La solution tient dans la locution hébraïque employée dans le verset, lémaân. Elle signifie effectivement « afin que », mais il faut immédiatement écarter un malentendu possible. Si je dis : « je reste auprès de vous afin que vous ne soyez pas seul », ou « conduisez prudemment afin d’éviter un accident », ou encore « couvrez-vous afin que nous ne preniez pas froid », il n’est nullement question dans le « afin que » d’une récompense mais d’une conséquence. Semblablement, honorer son père et honorer sa mère peut éventuellement procurer un bénéfice, mais cela entraîne surtout un résultat déterminant : si je suis capable d’avoir une idée claire sur leurs poids respectifs, je saurai qu’il s’agit des leurs, non du mien. Je serai donc moins enclin à prendre ces masses sur mes propres épaules, plus apte à tracer la frontière entre eux et moi. Ce faisant, j’augmenterai les chances de ne pas me tromper sur moi-même. Je ne dépenserai pas mon temps à réparer la vie de ceux qui m’ont mis au monde, ou à leur en vouloir de ce qu’ils sont, ou à me construire uniquement par rapport à eux. Je serai moi, ils seront eux. En ce sens, mes jours ne seront pas amputés par des actions qui me déporteraient de moi-même. Ils seront plus intenses, plus denses, autrement dit plus longs. La cinquième parole s’entend alors de la façon suivante : « Donne son véritable poids à ton père et donne son véritable poids à ta mère, en conséquence de quoi tes jours seront prolongés… » Comme l’a écrit Elie Wiesel, les enfants d’un criminel ne sont pas des criminels, mais des enfants. Et les enfants d’un héros, des enfants aussi, pas des héros.

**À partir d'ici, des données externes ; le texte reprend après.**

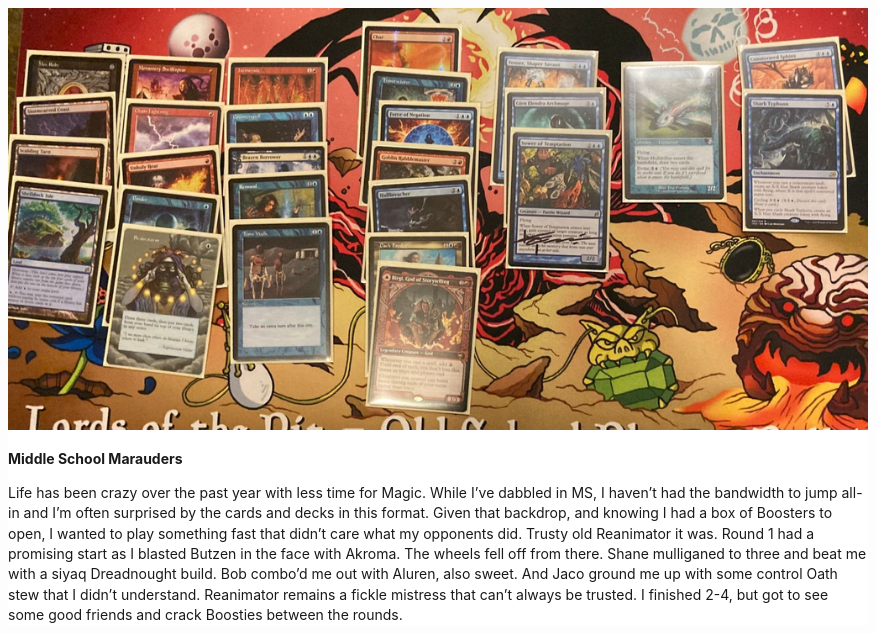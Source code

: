 ![](/assets/images/lordshaus2/writeupimages/17.jpg)

**Middle School Marauders**

Life has been crazy over the past year with less time for Magic.  While I’ve dabbled in MS, I haven’t had the bandwidth to jump all-in and I’m often surprised by the cards and decks in this format.  Given that backdrop, and knowing I had a box of Boosters to open, I wanted to play something fast that didn’t care what my opponents did.  Trusty old Reanimator it was.  Round 1 had a promising start as I blasted Butzen in the face with Akroma. The wheels fell off from there. Shane mulliganed to three and beat me with a siyaq Dreadnought build.  Bob combo’d me out with Aluren, also sweet.  And Jaco ground me up with some control Oath stew that I didn’t understand.  Reanimator remains a fickle mistress that can’t always be trusted. I finished 2-4, but got to see some good friends and crack Boosties between the rounds.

Il est à noter qu’un père et une mère peuvent orienter leur éducation dans ce sens, mais ce n’est pas le cas le plus fréquent. Raison pour laquelle le texte biblique s’adresse uniquement à l’enfant, pas à ses parents, même s’il est destiné lui aussi à enfanter un jour. Cette expérience pourra d’ailleurs lui servir s’il veut agir dans le bon sens et ne pas peser en mal sur sa progéniture. Par ailleurs, il est à noter que rien n’interdit d’élargir le précepte biblique au maître, au disciple, à l’ami, plus généralement à autrui : le respect de l’autre pour ce qu’il est, permet de prolonger nos propres jours en évitant de vivre dans l’amertume, la rancœur, l’acrimonie et plus généralement dans l’animosité qui mine le cœur, comme l’avait noté Spinoza.

Avec la cinquième parole, il ne s’agit donc pas d’aimer son père et sa mère – même si cela n’est évidemment pas exclu – mais de savoir qui est qui. En ce sens, les descendants d’un félon ou d’un monstre, comme ceux du plus juste parmi les justes, ont tout intérêt à mettre en œuvre la logique biblique. Non pour condamner ou pour pardonner mais pour bien établir la responsabilité de chacun. Il est question ici d’une exigence éthique : non pas juger, ce qui serait tout à la fois destructeur et sans objet, mais jauger. La Bible n’a donc pas seulement ouvert sur le monothéisme mais aussi sur l’humanisme.